豊富な研究資金を確保する海外大学との競争や少子化に伴う財源確保のため、大学の資産運用の重要性が叫ばれている。その裏では既に、寄付金を主な財源とした「エンダウメント(基金)」という独自の運用体制の下、少しでも高い利回りを追求しようと努力する担当者の姿がある。大学基金の運用担当者や有識者の声を通じ、教育法人の資産運用戦略と今後の展望について概観する連載「大学基金の運用戦略」。第1回では専門知識を有する卒業生などからのサポートを受ける独自の体制のもと運用を行う東京理科大学の運用方針に迫る。
ひと工夫あるオルタナティブ資産で債券運用をカバー
私立大学の財政は学納金に頼ることがほとんどだ。しかし現在、海外大との競争激化や少子化のあおりを受け、国内の各私大では十分な教育研究資金を確保するために資産運用に取り組む重要性が増している。

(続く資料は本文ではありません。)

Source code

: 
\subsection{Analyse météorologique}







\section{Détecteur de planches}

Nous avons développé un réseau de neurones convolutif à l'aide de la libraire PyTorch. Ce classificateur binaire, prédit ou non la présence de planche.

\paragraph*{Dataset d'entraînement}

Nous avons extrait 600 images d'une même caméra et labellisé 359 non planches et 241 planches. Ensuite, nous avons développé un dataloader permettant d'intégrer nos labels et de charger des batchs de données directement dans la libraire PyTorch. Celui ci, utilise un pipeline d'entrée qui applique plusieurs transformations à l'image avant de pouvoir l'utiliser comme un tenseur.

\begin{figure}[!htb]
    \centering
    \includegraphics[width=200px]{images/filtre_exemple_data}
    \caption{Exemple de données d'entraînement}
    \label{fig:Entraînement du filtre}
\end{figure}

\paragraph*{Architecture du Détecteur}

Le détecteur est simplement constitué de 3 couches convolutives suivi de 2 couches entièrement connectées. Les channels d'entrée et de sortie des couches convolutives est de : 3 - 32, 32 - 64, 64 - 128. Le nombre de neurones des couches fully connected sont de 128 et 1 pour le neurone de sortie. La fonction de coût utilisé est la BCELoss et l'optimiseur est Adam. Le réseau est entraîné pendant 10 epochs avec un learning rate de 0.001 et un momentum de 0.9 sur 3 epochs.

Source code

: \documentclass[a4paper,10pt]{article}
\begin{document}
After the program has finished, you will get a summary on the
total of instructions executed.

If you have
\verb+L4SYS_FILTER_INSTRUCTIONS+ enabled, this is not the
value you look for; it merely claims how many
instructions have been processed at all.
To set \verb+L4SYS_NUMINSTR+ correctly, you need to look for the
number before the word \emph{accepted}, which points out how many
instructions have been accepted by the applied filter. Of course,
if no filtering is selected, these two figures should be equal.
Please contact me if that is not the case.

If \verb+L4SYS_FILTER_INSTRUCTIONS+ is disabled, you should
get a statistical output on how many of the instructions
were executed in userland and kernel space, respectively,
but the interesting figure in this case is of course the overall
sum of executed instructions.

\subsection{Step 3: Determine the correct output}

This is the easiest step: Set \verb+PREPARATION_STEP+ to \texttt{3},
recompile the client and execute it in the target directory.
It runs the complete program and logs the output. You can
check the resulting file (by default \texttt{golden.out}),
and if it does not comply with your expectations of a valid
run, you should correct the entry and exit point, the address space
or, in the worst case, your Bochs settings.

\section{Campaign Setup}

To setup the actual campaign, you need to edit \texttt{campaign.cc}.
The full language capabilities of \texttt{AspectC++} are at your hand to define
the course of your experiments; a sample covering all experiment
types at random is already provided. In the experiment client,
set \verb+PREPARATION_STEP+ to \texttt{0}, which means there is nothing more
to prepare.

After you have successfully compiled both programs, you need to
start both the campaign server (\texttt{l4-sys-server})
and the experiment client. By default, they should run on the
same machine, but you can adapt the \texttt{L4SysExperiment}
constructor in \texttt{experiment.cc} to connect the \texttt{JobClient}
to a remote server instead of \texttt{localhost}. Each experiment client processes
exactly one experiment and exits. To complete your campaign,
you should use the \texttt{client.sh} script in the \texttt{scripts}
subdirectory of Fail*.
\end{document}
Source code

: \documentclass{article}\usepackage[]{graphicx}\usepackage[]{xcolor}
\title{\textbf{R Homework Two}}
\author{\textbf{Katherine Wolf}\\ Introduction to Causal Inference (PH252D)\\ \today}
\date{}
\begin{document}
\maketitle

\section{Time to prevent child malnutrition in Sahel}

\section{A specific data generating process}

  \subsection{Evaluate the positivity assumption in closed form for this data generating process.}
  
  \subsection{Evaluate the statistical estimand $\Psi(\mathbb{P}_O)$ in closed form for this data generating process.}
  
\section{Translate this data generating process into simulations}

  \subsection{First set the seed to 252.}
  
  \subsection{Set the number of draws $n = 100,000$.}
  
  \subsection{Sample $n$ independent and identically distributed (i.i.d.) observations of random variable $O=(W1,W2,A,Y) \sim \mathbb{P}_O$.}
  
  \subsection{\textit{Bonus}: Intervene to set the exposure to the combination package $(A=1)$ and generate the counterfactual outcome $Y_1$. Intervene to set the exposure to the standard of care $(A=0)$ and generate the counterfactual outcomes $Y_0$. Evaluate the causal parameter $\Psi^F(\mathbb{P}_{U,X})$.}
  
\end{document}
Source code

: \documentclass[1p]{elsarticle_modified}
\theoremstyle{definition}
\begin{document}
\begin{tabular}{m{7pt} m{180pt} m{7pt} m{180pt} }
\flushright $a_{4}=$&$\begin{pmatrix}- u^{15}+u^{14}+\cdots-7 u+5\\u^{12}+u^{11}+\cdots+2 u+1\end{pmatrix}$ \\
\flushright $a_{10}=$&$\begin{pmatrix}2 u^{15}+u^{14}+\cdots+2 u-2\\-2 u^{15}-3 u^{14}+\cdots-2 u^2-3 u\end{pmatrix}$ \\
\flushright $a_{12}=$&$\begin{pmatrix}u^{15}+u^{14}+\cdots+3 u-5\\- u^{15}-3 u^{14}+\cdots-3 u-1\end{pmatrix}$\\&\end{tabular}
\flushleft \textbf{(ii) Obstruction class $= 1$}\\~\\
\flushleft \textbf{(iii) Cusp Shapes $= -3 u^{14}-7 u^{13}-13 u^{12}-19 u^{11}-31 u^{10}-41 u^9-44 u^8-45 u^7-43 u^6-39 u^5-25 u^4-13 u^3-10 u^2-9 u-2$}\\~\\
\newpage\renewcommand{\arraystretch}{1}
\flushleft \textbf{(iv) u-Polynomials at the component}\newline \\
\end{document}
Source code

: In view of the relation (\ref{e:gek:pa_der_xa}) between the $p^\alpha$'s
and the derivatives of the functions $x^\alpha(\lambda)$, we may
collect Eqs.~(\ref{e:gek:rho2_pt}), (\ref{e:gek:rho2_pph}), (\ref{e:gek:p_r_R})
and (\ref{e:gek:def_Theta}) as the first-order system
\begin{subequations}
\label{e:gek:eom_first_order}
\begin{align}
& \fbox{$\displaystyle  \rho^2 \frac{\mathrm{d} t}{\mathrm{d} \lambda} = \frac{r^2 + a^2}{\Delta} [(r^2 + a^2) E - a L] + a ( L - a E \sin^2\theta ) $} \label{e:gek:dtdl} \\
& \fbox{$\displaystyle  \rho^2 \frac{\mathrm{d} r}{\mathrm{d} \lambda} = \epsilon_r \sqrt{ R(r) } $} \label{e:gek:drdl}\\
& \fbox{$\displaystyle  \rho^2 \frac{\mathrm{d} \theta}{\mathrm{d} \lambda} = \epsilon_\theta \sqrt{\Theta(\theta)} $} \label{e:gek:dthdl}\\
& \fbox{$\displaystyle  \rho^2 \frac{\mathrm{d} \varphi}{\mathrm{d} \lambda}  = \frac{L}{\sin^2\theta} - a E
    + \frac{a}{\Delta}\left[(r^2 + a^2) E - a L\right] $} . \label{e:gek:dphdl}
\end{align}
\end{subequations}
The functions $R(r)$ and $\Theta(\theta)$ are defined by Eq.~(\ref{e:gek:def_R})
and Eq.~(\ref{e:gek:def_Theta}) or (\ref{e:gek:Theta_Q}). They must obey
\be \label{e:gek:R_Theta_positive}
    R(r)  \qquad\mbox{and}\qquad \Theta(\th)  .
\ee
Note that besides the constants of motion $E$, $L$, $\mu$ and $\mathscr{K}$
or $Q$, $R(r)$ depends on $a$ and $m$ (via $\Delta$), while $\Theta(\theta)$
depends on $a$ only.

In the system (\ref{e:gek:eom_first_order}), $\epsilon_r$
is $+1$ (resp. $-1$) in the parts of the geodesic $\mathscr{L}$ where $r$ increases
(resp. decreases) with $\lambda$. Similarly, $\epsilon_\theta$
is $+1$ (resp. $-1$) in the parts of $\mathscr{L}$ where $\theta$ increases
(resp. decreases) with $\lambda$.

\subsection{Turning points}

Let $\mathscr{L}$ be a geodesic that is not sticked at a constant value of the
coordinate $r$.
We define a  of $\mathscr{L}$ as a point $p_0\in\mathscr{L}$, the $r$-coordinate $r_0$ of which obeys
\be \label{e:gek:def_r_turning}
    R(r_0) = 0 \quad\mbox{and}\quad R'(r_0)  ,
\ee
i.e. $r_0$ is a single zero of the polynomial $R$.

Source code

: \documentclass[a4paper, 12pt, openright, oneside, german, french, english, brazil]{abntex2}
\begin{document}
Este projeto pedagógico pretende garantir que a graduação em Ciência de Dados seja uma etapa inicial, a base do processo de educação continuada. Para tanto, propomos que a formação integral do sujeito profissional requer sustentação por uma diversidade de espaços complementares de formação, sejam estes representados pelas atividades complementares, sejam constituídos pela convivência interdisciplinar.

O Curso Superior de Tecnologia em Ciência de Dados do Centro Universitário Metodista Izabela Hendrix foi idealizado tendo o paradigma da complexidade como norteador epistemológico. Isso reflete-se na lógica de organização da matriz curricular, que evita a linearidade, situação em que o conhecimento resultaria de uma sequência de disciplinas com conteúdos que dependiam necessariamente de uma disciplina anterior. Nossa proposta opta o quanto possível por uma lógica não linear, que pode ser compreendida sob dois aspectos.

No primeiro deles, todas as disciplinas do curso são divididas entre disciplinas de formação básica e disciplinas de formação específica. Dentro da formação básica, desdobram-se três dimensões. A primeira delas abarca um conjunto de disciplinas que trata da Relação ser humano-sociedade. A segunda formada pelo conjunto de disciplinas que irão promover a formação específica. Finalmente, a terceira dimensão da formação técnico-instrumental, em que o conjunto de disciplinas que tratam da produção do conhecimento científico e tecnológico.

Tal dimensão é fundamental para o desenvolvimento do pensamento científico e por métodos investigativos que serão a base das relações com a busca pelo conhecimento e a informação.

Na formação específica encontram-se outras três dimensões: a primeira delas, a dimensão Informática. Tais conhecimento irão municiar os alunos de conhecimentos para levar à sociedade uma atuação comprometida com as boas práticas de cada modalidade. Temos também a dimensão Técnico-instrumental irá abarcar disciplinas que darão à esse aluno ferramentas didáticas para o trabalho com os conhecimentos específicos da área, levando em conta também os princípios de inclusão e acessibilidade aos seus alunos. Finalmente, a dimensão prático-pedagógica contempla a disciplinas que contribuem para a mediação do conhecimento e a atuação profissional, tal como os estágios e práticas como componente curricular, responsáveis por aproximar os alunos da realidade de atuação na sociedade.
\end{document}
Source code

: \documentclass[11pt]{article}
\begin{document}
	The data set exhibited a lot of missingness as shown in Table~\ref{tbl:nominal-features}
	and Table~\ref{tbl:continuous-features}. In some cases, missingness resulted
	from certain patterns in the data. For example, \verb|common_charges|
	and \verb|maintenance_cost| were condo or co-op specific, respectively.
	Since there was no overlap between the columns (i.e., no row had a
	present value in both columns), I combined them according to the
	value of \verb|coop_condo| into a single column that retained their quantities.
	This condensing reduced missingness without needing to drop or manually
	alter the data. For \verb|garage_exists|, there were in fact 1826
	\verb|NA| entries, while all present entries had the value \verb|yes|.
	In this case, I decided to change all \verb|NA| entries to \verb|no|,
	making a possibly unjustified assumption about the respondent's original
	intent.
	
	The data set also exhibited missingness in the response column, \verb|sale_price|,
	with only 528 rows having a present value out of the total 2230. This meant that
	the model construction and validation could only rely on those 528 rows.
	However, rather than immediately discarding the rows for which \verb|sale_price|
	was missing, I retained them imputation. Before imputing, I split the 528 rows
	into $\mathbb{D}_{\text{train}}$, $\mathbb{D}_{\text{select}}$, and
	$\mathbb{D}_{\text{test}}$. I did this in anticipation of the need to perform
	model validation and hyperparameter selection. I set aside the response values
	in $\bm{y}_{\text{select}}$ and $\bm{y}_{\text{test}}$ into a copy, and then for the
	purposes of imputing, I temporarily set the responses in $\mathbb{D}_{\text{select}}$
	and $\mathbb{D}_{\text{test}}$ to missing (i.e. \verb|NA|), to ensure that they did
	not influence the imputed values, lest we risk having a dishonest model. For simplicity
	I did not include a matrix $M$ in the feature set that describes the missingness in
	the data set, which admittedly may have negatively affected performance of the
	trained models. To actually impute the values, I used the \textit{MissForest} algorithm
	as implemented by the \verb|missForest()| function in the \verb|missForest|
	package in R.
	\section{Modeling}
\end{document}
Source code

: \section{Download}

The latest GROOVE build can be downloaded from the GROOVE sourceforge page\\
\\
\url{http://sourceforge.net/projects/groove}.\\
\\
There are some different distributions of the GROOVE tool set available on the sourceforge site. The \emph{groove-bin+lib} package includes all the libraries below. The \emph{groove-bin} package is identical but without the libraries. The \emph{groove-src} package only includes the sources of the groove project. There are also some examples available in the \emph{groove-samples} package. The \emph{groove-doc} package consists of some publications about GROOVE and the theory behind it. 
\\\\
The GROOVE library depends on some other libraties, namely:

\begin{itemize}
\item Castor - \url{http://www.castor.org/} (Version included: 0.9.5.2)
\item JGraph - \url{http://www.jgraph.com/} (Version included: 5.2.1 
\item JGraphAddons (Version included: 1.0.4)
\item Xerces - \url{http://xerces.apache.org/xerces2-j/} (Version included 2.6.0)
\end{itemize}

「中長期的な大学の財政基盤を支えるべく、教育研究または奨学金の原資を確保する」。こう話すのは東京理科大学で資産運用の指揮を執る常務理事の樋上賀一氏。同大学では足元で債券50%、オルタナティブ資産50%のポートフォリオを組み、「しっかりリスクを抑えた」大学資産の運用を行っている。
特に債券投資では、比較的リスクが低い公共債や社債などにアロケーションを割く。また同大学ではインカム収益を重視する方針を打ち出しており、そこでよりリターンを望める海外債券の比重が大きくなっている。「ただしアセットアロケーションは状況を見て機動的に変更する。現在は米国債の長期金利上昇の影響を注視し、より慎重なポートフォリオ構築を検討している」(樋上氏)
ただ、金利が上昇トレンドに転じ始めているとはいえ、金利水準はまだまだ低い。低リスクの債券運用を中心に、インカム収益で同大学の年2%以上の目標リターンを達成するのは決して容易ではない。そこで効果を発揮するのが、残り半分を占めるオルタナティブ資産への投資だ。